» **EXERCISE BRIEF**:
Where a picture appears, omit it; repeat everything else in the records exactly.
DATA SECTION section start
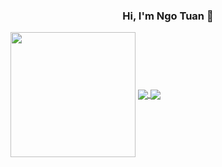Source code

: ### <h3 align="center" >Hi, I'm Ngo Tuan 👋</h3>

<img height=200 align="center" src="https://github-readme-stats.vercel.app/api/top-langs/?username=anuraghazra&layout=compact" />

<a href="https://github.com/anuraghazra/github-readme-stats">
  <img align="center" src="https://github-readme-stats.vercel.app/api/pin/?username=anuraghazra&repo=github-readme-stats" />
</a>
<a href="https://github.com/anuraghazra/convoychat">
  <img align="center" src="https://github-readme-stats.vercel.app/api/pin/?username=anuraghazra&repo=convoychat" />
</a>
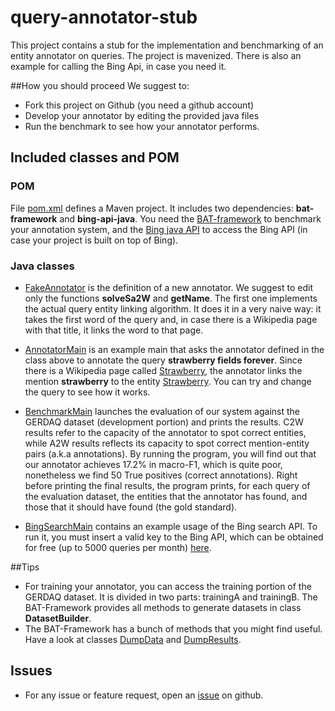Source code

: # query-annotator-stub

This project contains a stub for the implementation and benchmarking of an entity annotator on queries. The project is mavenized. There is also an example for calling the Bing Api, in case you need it.

##How you should proceed
We suggest to:
- Fork this project on Github (you need a github account)
- Develop your annotator by editing the provided java files
- Run the benchmark to see how your annotator performs.

## Included classes and POM
### POM
File [pom.xml](pom.xml) defines a Maven project. It includes two dependencies: **bat-framework** and **bing-api-java**. You need the [BAT-framework](http://www.github.com/marcocor/bat-framework) to benchmark your annotation system, and the [Bing java API](http://www.github.com/marcocor/bing-api-java) to access the Bing API (in case your project is built on top of Bing).

### Java classes
- [FakeAnnotator](src/main/java/annotatorstub/annotator/FakeAnnotator.java) is the definition of a new annotator. We suggest to edit only the functions **solveSa2W** and **getName**. The first one implements the actual query entity linking algorithm. It does it in a very naive way: it takes the first word of the query and, in case there is a Wikipedia page with that title, it links the word to that page.

- [AnnotatorMain](src/main/java/annotatorstub/main/AnnotatorMain.java) is an example main that asks the annotator defined in the class above to annotate the query **strawberry fields forever**. Since there is a Wikipedia page called [Strawberry](http://en.wikipedia.org/wiki/Strawberry), the annotator links the mention **strawberry** to the entity [Strawberry](http://en.wikipedia.org/wiki/Strawberry). You can try and change the query to see how it works.

- [BenchmarkMain](src/main/java/annotatorstub/main/BenchmarkMain.java) launches the evaluation of our system against the GERDAQ dataset (development portion) and prints the results. C2W results refer to the capacity of the annotator to spot correct entities, while A2W results reflects its capacity to spot correct mention-entity pairs (a.k.a annotations). By running the program, you will find out that our annotator achieves 17.2% in macro-F1, which is quite poor, nonetheless we find 50 True positives (correct annotations). Right before printing the final results, the program prints, for each query of the evaluation dataset, the entities that the annotator has found, and those that it should have found (the gold standard).

- [BingSearchMain](src/main/java/annotatorstub/main/BingSearchMain.java) contains an example usage of the Bing search API. To run it, you must insert a valid key to the Bing API, which can be obtained for free (up to 5000 queries per month) [here](http://datamarket.azure.com/dataset/bing/search).

##Tips
- For training your annotator, you can access the training portion of the GERDAQ dataset. It is divided in two parts: trainingA and trainingB. The BAT-Framework provides all methods to generate datasets in class **DatasetBuilder**.
- The BAT-Framework has a bunch of methods that you might find useful. Have a look at classes [DumpData](https://github.com/marcocor/bat-framework/blob/master/src/main/java/it/unipi/di/acube/batframework/utils/DumpData.java) and [DumpResults](https://github.com/marcocor/bat-framework/blob/master/src/main/java/it/unipi/di/acube/batframework/utils/DumpResults.java).
 

## Issues
- For any issue or feature request, open an [issue](https://github.com/marcocor/query-annotator-stub/issues) on github.
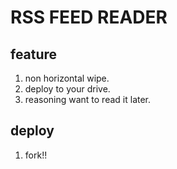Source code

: # RSS FEED READER

## feature

1. non horizontal wipe.
2. deploy to your drive.
3. reasoning want to read it later.

## deploy

1. fork!!
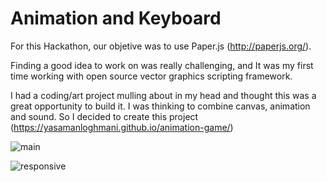 # Animation and Keyboard

For this Hackathon, our objetive was to use Paper.js (http://paperjs.org/).


Finding a good idea to work on was really challenging, and It was my first time working with open source vector graphics scripting framework.

I had a coding/art project mulling about in my head and thought this was a great opportunity to build it. I was thinking to combine canvas, animation and sound. So I decided to create this project (https://yasamanloghmani.github.io/animation-game/)

![main](https://imgur.com/wahFo5M.png)

![responsive](https://imgur.com/DX6dWli.png)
DATA SECTION section end
» **TASK RESULT**:
Source code

: ### <h3 align="center" >Hi, I'm Ngo Tuan 👋</h3>

<img height=200 align="center" src="https://github-readme-stats.vercel.app/api/top-langs/?username=anuraghazra&layout=compact" />

<a href="https://github.com/anuraghazra/github-readme-stats">
  <img align="center" src="https://github-readme-stats.vercel.app/api/pin/?username=anuraghazra&repo=github-readme-stats" />
</a>
<a href="https://github.com/anuraghazra/convoychat">
  <img align="center" src="https://github-readme-stats.vercel.app/api/pin/?username=anuraghazra&repo=convoychat" />
</a>
Source code

: # query-annotator-stub

This project contains a stub for the implementation and benchmarking of an entity annotator on queries. The project is mavenized. There is also an example for calling the Bing Api, in case you need it.

##How you should proceed
We suggest to:
- Fork this project on Github (you need a github account)
- Develop your annotator by editing the provided java files
- Run the benchmark to see how your annotator performs.

## Included classes and POM
### POM
File [pom.xml](pom.xml) defines a Maven project. It includes two dependencies: **bat-framework** and **bing-api-java**. You need the [BAT-framework](http://www.github.com/marcocor/bat-framework) to benchmark your annotation system, and the [Bing java API](http://www.github.com/marcocor/bing-api-java) to access the Bing API (in case your project is built on top of Bing).

### Java classes
- [FakeAnnotator](src/main/java/annotatorstub/annotator/FakeAnnotator.java) is the definition of a new annotator. We suggest to edit only the functions **solveSa2W** and **getName**. The first one implements the actual query entity linking algorithm. It does it in a very naive way: it takes the first word of the query and, in case there is a Wikipedia page with that title, it links the word to that page.

- [AnnotatorMain](src/main/java/annotatorstub/main/AnnotatorMain.java) is an example main that asks the annotator defined in the class above to annotate the query **strawberry fields forever**. Since there is a Wikipedia page called [Strawberry](http://en.wikipedia.org/wiki/Strawberry), the annotator links the mention **strawberry** to the entity [Strawberry](http://en.wikipedia.org/wiki/Strawberry). You can try and change the query to see how it works.

- [BenchmarkMain](src/main/java/annotatorstub/main/BenchmarkMain.java) launches the evaluation of our system against the GERDAQ dataset (development portion) and prints the results. C2W results refer to the capacity of the annotator to spot correct entities, while A2W results reflects its capacity to spot correct mention-entity pairs (a.k.a annotations). By running the program, you will find out that our annotator achieves 17.2% in macro-F1, which is quite poor, nonetheless we find 50 True positives (correct annotations). Right before printing the final results, the program prints, for each query of the evaluation dataset, the entities that the annotator has found, and those that it should have found (the gold standard).

- [BingSearchMain](src/main/java/annotatorstub/main/BingSearchMain.java) contains an example usage of the Bing search API. To run it, you must insert a valid key to the Bing API, which can be obtained for free (up to 5000 queries per month) [here](http://datamarket.azure.com/dataset/bing/search).

##Tips
- For training your annotator, you can access the training portion of the GERDAQ dataset. It is divided in two parts: trainingA and trainingB. The BAT-Framework provides all methods to generate datasets in class **DatasetBuilder**.
- The BAT-Framework has a bunch of methods that you might find useful. Have a look at classes [DumpData](https://github.com/marcocor/bat-framework/blob/master/src/main/java/it/unipi/di/acube/batframework/utils/DumpData.java) and [DumpResults](https://github.com/marcocor/bat-framework/blob/master/src/main/java/it/unipi/di/acube/batframework/utils/DumpResults.java).
 

## Issues
- For any issue or feature request, open an [issue](https://github.com/marcocor/query-annotator-stub/issues) on github.
Source code

: # RSS FEED READER

## feature

1. non horizontal wipe.
2. deploy to your drive.
3. reasoning want to read it later.

## deploy

1. fork!!
 # Animation and Keyboard

For this Hackathon, our objetive was to use Paper.js (http://paperjs.org/).


Finding a good idea to work on was really challenging, and It was my first time working with open source vector graphics scripting framework.

I had a coding/art project mulling about in my head and thought this was a great opportunity to build it. I was thinking to combine canvas, animation and sound. So I decided to create this project (https://yasamanloghmani.github.io/animation-game/)

![main](https://imgur.com/wahFo5M.png)

![responsive](https://imgur.com/DX6dWli.png)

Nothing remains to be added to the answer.